The general unease surrounding this war is not just due to "orange alert." There is a pervasive sense of rush and risk and too many questions unanswered. How long will we be in Iraq? What will be the cost? What is the ultimate mission? How great is the danger at home? A pall has fallen over the Senate Chamber. We avoid our solemn duty to debate the one topic on the minds of all Americans, even while scores of thousands of our sons and daughters faithfully do their duty in Iraq.

What is happening to this country? When did we become a nation which ignores and berates our friends? When did we decide to risk undermining international order by adopting a radical and doctrinaire approach to using our awesome military might? How can we abandon diplomatic efforts when the turmoil in the world cries out for diplomacy?

Why can this President not seem to see that America's true power lies not in its will to intimidate, but in its ability to inspire?
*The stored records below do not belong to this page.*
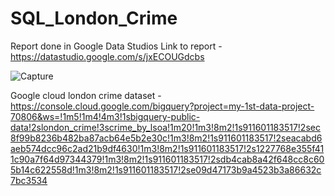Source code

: # SQL_London_Crime

Report done in Google Data Studios Link to report - https://datastudio.google.com/s/jxECOUGdcbs


![Capture](https://user-images.githubusercontent.com/40834093/173853101-d5fbd4f1-4696-48f6-acc3-9ec8eb8664a4.PNG)

Google cloud london crime dataset - https://console.cloud.google.com/bigquery?project=my-1st-data-project-70806&ws=!1m5!1m4!4m3!1sbigquery-public-data!2slondon_crime!3scrime_by_lsoa!1m20!1m3!8m2!1s911601183517!2sec8f99b8236b482ba87acb64e5b2e30c!1m3!8m2!1s911601183517!2seacabd6aeb574dcc96c2ad21b9df4630!1m3!8m2!1s911601183517!2s1227768e355f411c90a7f64d97344379!1m3!8m2!1s911601183517!2sdb4cab8a42f648cc8c605b14c622558d!1m3!8m2!1s911601183517!2se09d47173b9a4523b3a86632c7bc3534
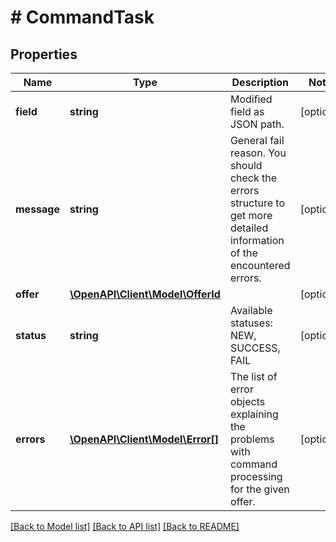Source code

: # # CommandTask

## Properties

Name | Type | Description | Notes
------------ | ------------- | ------------- | -------------
**field** | **string** | Modified field as JSON path. | [optional]
**message** | **string** | General fail reason. You should check the errors structure to get more detailed information of the encountered errors. | [optional]
**offer** | [**\OpenAPI\Client\Model\OfferId**](OfferId.md) |  | [optional]
**status** | **string** | Available statuses: NEW, SUCCESS, FAIL | [optional]
**errors** | [**\OpenAPI\Client\Model\Error[]**](Error.md) | The list of error objects explaining the problems with command processing for the given offer. | [optional]

[[Back to Model list]](../../README.md#models) [[Back to API list]](../../README.md#endpoints) [[Back to README]](../../README.md)
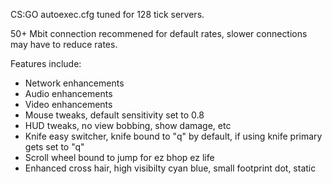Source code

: CS:GO autoexec.cfg tuned for 128 tick servers.

50+ Mbit connection recommened for default rates, slower connections may have to reduce rates.

Features include:
 * Network enhancements
 * Audio enhancements
 * Video enhancements 
 * Mouse tweaks, default sensitivity set to 0.8
 * HUD tweaks, no view bobbing, show damage, etc
 * Knife easy switcher, knife bound to "q" by default, if using knife primary gets set to "q"
 * Scroll wheel bound to jump for ez bhop ez life
 * Enhanced cross hair, high visibilty cyan blue, small footprint dot, static

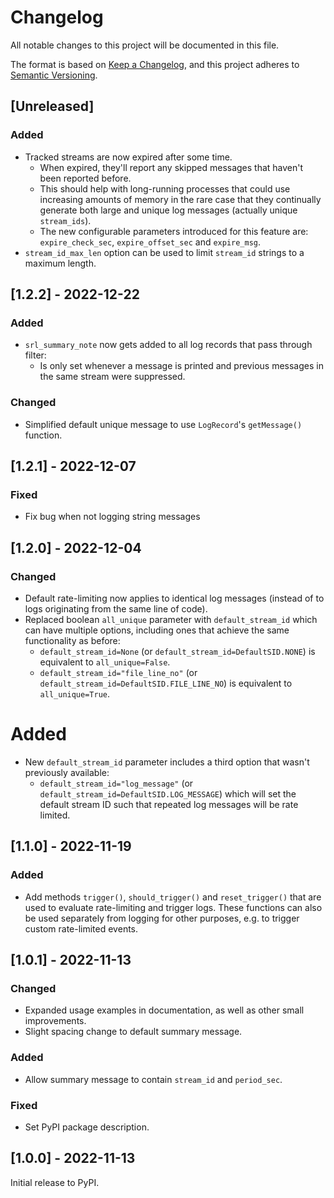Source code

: # Changelog

All notable changes to this project will be documented in this file.

The format is based on [Keep a Changelog](https://keepachangelog.com/en/1.0.0/),
and this project adheres to [Semantic Versioning](https://semver.org/spec/v2.0.0.html).

## [Unreleased]

### Added

- Tracked streams are now expired after some time.
  - When expired, they'll report any skipped messages that haven't been reported before.
  - This should help with long-running processes that could use increasing amounts of memory in the rare case that they continually generate both large and unique log messages (actually unique `stream_ids`).
  - The new configurable parameters introduced for this feature are: `expire_check_sec`, `expire_offset_sec` and `expire_msg`.
- `stream_id_max_len` option can be used to limit `stream_id` strings to a maximum length.

## [1.2.2] - 2022-12-22

### Added

- `srl_summary_note` now gets added to all log records that pass through filter:
  - Is only set whenever a message is printed and previous messages in the same stream were suppressed.

### Changed

- Simplified default unique message to use `LogRecord`'s `getMessage()` function.

## [1.2.1] - 2022-12-07

### Fixed

- Fix bug when not logging string messages

## [1.2.0] - 2022-12-04

### Changed

- Default rate-limiting now applies to identical log messages (instead of to logs originating from the same line of code).
- Replaced boolean `all_unique` parameter with `default_stream_id` which can have multiple options, including ones that achieve the same functionality as before:
  - `default_stream_id=None` (or `default_stream_id=DefaultSID.NONE`) is equivalent to `all_unique=False`.
  - `default_stream_id="file_line_no"` (or `default_stream_id=DefaultSID.FILE_LINE_NO`) is equivalent to `all_unique=True`.

# Added

- New `default_stream_id` parameter includes a third option that wasn't previously available:
  - `default_stream_id="log_message"` (or `default_stream_id=DefaultSID.LOG_MESSAGE`) which will set the default stream ID such that repeated log messages will be rate limited.

## [1.1.0] - 2022-11-19

### Added

- Add methods `trigger()`, `should_trigger()` and `reset_trigger()` that are used to evaluate rate-limiting and trigger logs. These functions can also be used separately from logging for other purposes, e.g. to trigger custom rate-limited events.

## [1.0.1] - 2022-11-13

### Changed

- Expanded usage examples in documentation, as well as other small improvements.
- Slight spacing change to default summary message.

### Added

- Allow summary message to contain `stream_id` and `period_sec`.

### Fixed

- Set PyPI package description.

## [1.0.0] - 2022-11-13

Initial release to PyPI.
War appears inevitable. But, I continue to hope that the cloud will lift. Perhaps Saddam will yet turn tail and run. Perhaps reason will somehow still prevail. I along with millions of Americans will pray for the safety of our troops, for the innocent civilians in Iraq, and for the security of our homeland. May God continue to bless the United States of America in the troubled days ahead, and may we somehow recapture the vision which for the present eludes us.


Sen. Robert C. Byrd (D - WV), on March 20, 2003, who just passed away on Monday.